(Collected data)
[Start of Attachment]

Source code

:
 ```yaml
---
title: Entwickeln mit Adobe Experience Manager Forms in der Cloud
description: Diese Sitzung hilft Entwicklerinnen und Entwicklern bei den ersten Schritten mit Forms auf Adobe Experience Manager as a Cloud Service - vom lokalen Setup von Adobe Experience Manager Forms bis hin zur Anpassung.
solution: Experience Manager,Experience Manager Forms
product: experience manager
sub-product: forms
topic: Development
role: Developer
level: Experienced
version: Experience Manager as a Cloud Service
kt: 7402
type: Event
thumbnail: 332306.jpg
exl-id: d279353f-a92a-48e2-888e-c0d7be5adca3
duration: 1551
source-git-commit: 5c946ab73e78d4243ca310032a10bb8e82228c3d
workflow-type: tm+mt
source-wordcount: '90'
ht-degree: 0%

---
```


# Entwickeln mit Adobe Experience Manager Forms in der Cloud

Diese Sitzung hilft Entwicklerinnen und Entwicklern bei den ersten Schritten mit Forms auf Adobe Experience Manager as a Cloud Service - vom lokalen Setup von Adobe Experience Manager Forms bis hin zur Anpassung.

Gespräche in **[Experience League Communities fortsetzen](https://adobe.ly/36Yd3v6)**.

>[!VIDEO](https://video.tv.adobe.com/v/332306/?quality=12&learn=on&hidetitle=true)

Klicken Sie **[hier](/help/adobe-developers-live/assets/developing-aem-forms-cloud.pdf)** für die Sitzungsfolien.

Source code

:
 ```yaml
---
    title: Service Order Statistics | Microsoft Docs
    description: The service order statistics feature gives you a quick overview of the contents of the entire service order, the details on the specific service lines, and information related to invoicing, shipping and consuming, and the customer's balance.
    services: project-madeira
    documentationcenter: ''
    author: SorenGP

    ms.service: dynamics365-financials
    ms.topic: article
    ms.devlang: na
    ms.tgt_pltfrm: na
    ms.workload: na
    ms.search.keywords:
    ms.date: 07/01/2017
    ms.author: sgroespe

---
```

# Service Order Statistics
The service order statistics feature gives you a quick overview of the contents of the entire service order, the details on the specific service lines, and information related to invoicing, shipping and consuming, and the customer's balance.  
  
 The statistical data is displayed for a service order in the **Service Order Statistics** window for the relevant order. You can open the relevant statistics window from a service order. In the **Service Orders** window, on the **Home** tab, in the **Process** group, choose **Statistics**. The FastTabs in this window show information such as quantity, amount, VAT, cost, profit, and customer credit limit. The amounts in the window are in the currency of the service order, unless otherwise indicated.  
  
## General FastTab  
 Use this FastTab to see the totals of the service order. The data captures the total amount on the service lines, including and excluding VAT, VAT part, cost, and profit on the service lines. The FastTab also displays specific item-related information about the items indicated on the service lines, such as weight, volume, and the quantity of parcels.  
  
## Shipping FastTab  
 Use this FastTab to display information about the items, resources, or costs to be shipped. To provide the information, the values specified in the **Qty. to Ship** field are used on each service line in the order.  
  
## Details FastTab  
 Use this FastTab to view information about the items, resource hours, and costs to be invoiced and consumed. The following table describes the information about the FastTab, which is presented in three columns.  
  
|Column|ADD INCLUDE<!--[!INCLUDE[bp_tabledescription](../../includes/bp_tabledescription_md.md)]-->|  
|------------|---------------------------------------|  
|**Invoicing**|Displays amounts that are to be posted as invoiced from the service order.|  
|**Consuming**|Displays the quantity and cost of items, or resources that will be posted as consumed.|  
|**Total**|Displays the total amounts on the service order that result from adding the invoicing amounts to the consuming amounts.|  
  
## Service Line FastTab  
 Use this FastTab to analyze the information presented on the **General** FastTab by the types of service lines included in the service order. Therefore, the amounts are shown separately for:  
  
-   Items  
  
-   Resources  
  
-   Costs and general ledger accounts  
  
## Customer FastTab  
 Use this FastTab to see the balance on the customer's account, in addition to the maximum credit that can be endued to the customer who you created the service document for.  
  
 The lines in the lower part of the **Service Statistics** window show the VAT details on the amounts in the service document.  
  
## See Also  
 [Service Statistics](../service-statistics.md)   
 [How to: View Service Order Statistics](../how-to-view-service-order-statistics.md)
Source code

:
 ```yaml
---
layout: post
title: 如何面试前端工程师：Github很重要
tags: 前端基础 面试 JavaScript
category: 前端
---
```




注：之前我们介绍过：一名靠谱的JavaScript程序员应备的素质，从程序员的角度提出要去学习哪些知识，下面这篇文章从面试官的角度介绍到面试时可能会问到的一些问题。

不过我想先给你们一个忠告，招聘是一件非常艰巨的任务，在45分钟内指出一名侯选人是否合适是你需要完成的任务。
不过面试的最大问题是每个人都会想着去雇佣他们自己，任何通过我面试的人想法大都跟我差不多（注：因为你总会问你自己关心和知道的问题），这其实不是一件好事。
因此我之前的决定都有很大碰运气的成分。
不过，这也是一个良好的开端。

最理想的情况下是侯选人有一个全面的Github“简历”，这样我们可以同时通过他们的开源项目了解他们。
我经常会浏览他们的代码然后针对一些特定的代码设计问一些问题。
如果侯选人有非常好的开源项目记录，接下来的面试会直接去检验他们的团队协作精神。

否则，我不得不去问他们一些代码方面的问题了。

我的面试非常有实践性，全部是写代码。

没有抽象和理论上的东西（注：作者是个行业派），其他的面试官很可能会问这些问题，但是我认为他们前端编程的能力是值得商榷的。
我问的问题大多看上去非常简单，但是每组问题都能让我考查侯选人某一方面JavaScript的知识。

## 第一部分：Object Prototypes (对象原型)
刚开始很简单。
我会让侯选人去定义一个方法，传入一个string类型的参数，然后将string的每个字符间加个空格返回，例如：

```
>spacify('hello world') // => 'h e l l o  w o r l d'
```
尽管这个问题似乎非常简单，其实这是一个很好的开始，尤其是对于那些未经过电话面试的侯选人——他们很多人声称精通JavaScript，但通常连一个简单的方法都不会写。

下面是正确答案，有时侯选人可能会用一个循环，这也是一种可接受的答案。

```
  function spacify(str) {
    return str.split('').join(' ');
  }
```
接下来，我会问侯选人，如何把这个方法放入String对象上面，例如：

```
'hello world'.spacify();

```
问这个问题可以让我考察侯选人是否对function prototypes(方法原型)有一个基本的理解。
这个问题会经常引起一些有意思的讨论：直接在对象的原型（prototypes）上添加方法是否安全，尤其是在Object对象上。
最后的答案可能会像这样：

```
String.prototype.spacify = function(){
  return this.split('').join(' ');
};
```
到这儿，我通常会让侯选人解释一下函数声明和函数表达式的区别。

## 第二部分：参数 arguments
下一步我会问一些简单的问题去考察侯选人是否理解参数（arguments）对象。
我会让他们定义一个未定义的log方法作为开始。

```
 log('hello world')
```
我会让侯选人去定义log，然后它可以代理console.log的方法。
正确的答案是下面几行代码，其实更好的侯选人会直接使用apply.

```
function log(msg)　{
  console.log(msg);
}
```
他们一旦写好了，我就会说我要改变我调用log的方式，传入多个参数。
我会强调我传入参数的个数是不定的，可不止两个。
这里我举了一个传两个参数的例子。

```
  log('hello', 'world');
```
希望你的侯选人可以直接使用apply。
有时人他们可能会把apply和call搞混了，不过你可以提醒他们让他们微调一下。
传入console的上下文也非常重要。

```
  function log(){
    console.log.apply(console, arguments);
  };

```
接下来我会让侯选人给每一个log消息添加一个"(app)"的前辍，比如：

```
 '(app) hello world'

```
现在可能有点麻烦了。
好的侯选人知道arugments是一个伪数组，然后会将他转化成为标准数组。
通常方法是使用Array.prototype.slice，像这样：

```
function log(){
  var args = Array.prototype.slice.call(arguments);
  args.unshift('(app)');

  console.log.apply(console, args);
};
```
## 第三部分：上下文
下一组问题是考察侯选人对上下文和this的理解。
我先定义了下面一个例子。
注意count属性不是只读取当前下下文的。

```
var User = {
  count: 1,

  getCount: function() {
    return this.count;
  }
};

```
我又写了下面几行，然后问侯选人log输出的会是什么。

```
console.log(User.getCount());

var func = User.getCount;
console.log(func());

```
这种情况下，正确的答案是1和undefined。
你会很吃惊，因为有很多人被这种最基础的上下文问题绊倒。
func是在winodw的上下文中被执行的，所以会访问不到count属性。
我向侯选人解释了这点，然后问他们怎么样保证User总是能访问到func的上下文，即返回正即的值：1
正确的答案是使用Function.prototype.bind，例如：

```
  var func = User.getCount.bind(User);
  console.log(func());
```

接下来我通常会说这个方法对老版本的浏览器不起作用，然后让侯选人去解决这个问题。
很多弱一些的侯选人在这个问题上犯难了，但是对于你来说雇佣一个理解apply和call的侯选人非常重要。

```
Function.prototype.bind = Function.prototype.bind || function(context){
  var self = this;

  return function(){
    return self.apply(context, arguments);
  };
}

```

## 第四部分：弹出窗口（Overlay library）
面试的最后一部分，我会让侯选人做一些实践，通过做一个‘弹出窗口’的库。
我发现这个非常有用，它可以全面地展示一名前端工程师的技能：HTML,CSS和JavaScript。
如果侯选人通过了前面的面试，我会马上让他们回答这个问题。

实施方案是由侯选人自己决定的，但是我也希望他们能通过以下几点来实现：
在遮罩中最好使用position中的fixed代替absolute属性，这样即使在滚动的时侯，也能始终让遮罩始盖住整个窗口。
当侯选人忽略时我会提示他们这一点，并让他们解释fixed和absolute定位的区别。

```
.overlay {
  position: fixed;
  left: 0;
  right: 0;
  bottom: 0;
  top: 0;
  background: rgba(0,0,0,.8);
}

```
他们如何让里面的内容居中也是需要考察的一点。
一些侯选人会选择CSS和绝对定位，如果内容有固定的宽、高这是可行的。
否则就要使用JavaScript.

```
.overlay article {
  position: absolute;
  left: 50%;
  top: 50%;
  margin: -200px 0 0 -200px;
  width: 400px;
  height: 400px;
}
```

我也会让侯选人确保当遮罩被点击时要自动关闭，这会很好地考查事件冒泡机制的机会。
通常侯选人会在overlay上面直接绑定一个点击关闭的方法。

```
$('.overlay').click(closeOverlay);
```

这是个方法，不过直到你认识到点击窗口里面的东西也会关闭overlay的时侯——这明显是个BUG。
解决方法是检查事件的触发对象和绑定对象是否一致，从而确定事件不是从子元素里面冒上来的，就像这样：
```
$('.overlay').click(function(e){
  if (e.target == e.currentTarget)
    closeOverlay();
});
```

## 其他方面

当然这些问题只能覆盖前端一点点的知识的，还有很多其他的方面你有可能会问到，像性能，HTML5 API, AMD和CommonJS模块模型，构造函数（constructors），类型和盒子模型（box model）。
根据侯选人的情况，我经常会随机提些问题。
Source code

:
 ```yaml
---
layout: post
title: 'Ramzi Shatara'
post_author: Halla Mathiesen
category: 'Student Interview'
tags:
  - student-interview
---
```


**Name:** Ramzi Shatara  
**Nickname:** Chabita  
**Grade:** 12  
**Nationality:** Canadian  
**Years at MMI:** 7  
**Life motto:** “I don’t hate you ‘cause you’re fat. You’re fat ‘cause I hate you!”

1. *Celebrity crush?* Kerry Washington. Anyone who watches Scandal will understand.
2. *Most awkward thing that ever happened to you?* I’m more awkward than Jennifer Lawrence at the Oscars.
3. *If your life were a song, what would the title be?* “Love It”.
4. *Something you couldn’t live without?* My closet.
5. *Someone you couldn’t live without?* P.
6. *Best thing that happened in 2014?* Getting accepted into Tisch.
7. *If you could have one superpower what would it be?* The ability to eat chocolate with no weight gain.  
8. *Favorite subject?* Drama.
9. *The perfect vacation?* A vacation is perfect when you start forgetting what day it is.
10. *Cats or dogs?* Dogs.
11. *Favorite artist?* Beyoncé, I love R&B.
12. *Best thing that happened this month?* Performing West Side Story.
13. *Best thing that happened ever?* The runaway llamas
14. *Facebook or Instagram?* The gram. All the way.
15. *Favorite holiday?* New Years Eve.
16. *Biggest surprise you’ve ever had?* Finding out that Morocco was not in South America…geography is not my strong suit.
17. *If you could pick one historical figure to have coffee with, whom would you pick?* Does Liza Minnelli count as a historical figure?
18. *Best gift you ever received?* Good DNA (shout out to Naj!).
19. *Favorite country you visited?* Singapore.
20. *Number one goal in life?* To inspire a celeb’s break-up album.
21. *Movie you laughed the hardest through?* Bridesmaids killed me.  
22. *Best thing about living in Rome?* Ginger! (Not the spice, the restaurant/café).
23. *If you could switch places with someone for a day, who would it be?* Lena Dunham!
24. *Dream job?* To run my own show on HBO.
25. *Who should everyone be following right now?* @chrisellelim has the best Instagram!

[End of Attachment]

In the records above, find each line that holds the word "presented"; copy all such lines.

— OUTPUT —
 Use this FastTab to view information about the items, resource hours, and costs to be invoiced and consumed. The following table describes the information about the FastTab, which is presented in three columns.  
 Use this FastTab to analyze the information presented on the **General** FastTab by the types of service lines included in the service order. Therefore, the amounts are shown separately for:  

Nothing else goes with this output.